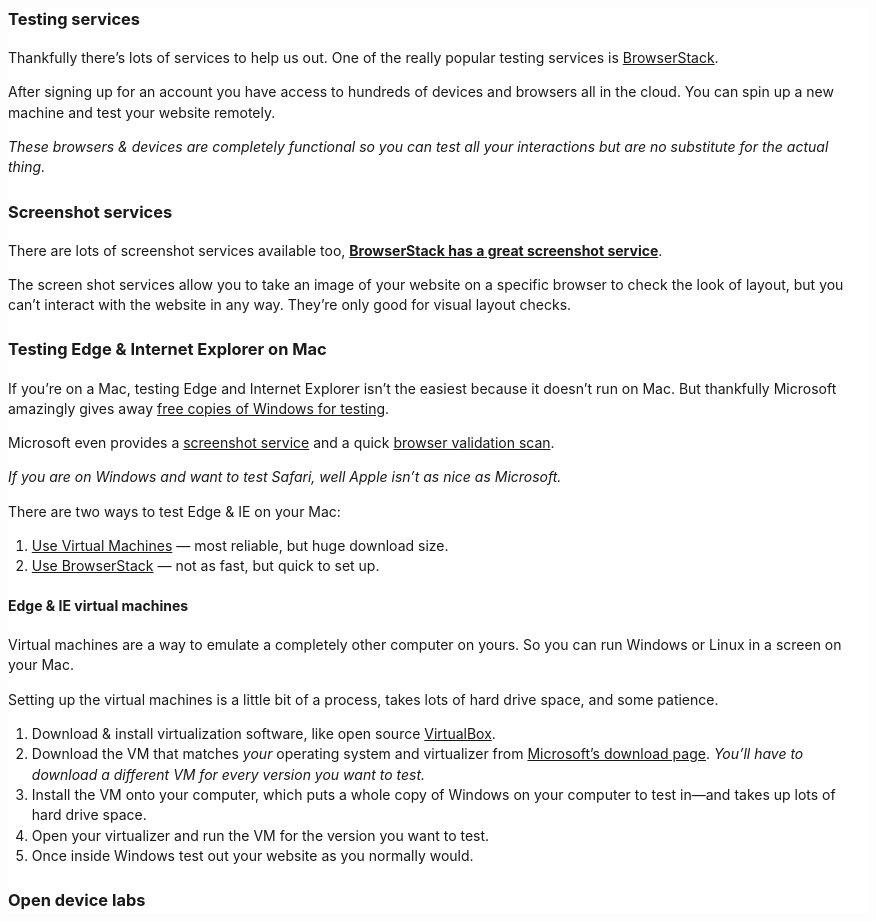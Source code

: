 ### Testing services

Thankfully there’s lots of services to help us out. One of the really popular testing services is [BrowserStack](https://www.browserstack.com/).

After signing up for an account you have access to hundreds of devices and browsers all in the cloud. You can spin up a new machine and test your website remotely.

*These browsers & devices are completely functional so you can test all your interactions but are no substitute for the actual thing.*

### Screenshot services

There are lots of screenshot services available too, **[BrowserStack has a great screenshot service](https://www.browserstack.com/screenshots)**.

The screen shot services allow you to take an image of your website on a specific browser to check the look of layout, but you can’t interact with the website in any way. They’re only good for visual layout checks.

### Testing Edge & Internet Explorer on Mac

If you’re on a Mac, testing Edge and Internet Explorer isn’t the easiest because it doesn’t run on Mac. But thankfully Microsoft amazingly gives away [free copies of Windows for testing](http://modern.ie/).

Microsoft even provides a [screenshot service](http://dev.modern.ie/tools/screenshots/) and a quick [browser validation scan](http://dev.modern.ie/tools/staticscan/).

*If you are on Windows and want to test Safari, well Apple isn’t as nice as Microsoft.*

There are two ways to test Edge & IE on your Mac:

1. [Use Virtual Machines](http://dev.modern.ie/tools/vms/) — most reliable, but huge download size.
2. [Use BrowserStack](https://www.browserstack.com/test-on-microsoft-edge-browser#live-cloud) — not as fast, but quick to set up.

#### Edge & IE virtual machines

Virtual machines are a way to emulate a completely other computer on yours. So you can run Windows or Linux in a screen on your Mac.

Setting up the virtual machines is a little bit of a process, takes lots of hard drive space, and some patience.

1. Download & install virtualization software, like open source [VirtualBox](https://www.virtualbox.org/).
2. Download the VM that matches *your* operating system and virtualizer from [Microsoft’s download page](http://dev.modern.ie/tools/vms/).
  *You’ll have to download a different VM for every version you want to test.*
3. Install the VM onto your computer, which puts a whole copy of Windows on your computer to test in—and takes up lots of hard drive space.
4. Open your virtualizer and run the VM for the version you want to test.
5. Once inside Windows test out your website as you normally would.

### Open device labs
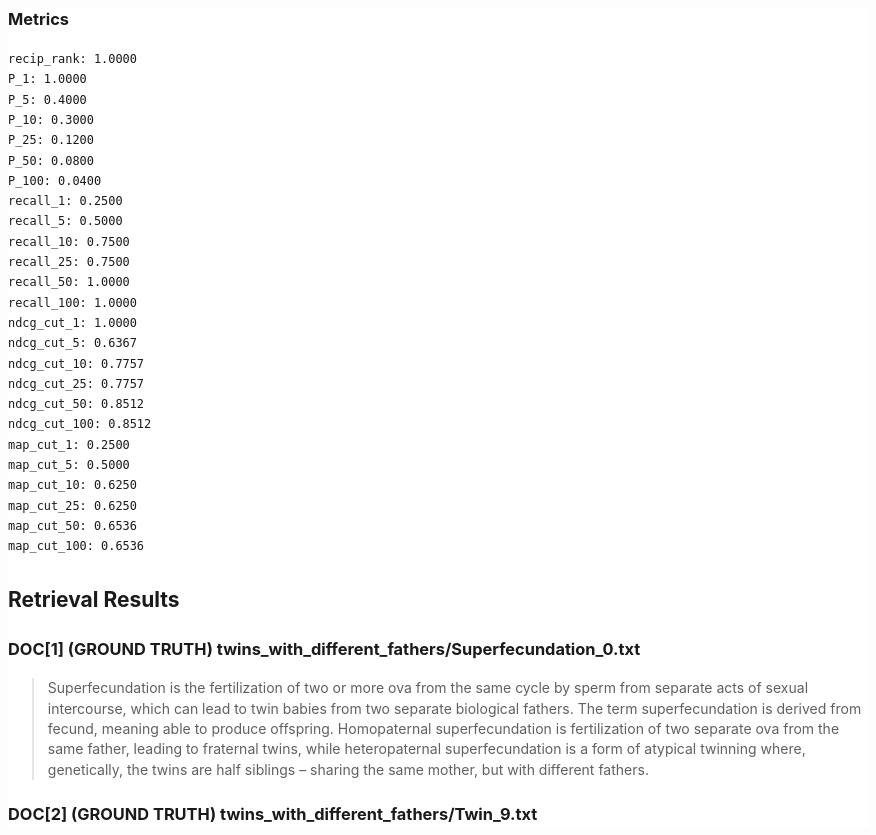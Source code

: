 ### Metrics

```
recip_rank: 1.0000
P_1: 1.0000
P_5: 0.4000
P_10: 0.3000
P_25: 0.1200
P_50: 0.0800
P_100: 0.0400
recall_1: 0.2500
recall_5: 0.5000
recall_10: 0.7500
recall_25: 0.7500
recall_50: 1.0000
recall_100: 1.0000
ndcg_cut_1: 1.0000
ndcg_cut_5: 0.6367
ndcg_cut_10: 0.7757
ndcg_cut_25: 0.7757
ndcg_cut_50: 0.8512
ndcg_cut_100: 0.8512
map_cut_1: 0.2500
map_cut_5: 0.5000
map_cut_10: 0.6250
map_cut_25: 0.6250
map_cut_50: 0.6536
map_cut_100: 0.6536
```

## Retrieval Results

### DOC[1] (GROUND TRUTH) twins_with_different_fathers/Superfecundation_0.txt
> Superfecundation is the fertilization of two or more ova from the same cycle by sperm from separate acts of sexual intercourse, which can lead to twin babies from two separate biological fathers. The term superfecundation is derived from fecund, meaning able to produce offspring. Homopaternal superfecundation is fertilization of two separate ova from the same father, leading to fraternal twins, while heteropaternal superfecundation is a form of atypical twinning where, genetically, the twins are half siblings – sharing the same mother, but with different fathers.

### DOC[2] (GROUND TRUTH) twins_with_different_fathers/Twin_9.txt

_ _ _ _ _

* [Exercise description]: Of the lines above, retype only those from the line containing "nice as Microsoft.*" through the line containing "1. [Use Virtual", including both, exactly.

* [Answer for this exercise]:
*If you are on Windows and want to test Safari, well Apple isn’t as nice as Microsoft.*

There are two ways to test Edge & IE on your Mac:

1. [Use Virtual Machines](http://dev.modern.ie/tools/vms/) — most reliable, but huge download size.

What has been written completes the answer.